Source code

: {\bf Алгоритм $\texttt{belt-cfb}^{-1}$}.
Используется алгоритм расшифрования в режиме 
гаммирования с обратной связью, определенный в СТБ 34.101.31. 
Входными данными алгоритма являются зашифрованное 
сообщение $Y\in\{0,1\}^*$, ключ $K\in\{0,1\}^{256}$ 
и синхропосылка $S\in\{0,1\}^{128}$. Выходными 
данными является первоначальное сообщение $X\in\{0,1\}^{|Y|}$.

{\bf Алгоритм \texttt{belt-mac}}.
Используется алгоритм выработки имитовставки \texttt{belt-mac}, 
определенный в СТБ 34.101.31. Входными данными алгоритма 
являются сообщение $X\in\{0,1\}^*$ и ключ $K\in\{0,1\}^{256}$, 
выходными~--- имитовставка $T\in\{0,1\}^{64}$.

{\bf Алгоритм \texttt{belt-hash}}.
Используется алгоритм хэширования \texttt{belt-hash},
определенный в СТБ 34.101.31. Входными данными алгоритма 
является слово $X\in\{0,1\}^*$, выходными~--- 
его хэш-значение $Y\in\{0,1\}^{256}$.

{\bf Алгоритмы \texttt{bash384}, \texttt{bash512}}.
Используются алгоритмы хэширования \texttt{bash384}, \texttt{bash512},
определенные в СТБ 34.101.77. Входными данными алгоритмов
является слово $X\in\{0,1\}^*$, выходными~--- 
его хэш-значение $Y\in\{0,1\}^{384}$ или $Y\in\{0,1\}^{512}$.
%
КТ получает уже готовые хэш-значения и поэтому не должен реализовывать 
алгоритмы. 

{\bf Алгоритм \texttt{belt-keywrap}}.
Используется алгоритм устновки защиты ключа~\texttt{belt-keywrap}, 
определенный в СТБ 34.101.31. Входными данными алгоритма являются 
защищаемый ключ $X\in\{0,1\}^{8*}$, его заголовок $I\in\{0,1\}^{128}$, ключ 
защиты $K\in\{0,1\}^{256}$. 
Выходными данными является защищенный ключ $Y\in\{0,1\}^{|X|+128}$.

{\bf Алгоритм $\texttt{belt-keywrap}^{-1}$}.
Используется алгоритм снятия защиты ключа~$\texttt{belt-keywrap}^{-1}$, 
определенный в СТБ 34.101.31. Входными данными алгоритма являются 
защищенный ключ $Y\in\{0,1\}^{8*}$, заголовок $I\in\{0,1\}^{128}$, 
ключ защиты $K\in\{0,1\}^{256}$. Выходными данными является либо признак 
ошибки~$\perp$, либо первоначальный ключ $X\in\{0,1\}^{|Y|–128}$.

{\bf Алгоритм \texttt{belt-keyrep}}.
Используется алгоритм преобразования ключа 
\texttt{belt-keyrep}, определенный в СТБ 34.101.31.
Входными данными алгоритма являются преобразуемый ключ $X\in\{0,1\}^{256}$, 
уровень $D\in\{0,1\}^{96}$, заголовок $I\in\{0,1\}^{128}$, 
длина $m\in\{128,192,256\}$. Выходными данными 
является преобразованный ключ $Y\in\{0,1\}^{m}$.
____
=== Exercise prompt ===
Each line that holds the word "Входными" should be extracted from the records.

=== Response to the task ===
Входными данными алгоритма являются зашифрованное 
определенный в СТБ 34.101.31. Входными данными алгоритма 
определенный в СТБ 34.101.31. Входными данными алгоритма 
определенные в СТБ 34.101.77. Входными данными алгоритмов
определенный в СТБ 34.101.31. Входными данными алгоритма являются 
определенный в СТБ 34.101.31. Входными данными алгоритма являются 
Входными данными алгоритма являются преобразуемый ключ $X\in\{0,1\}^{256}$, 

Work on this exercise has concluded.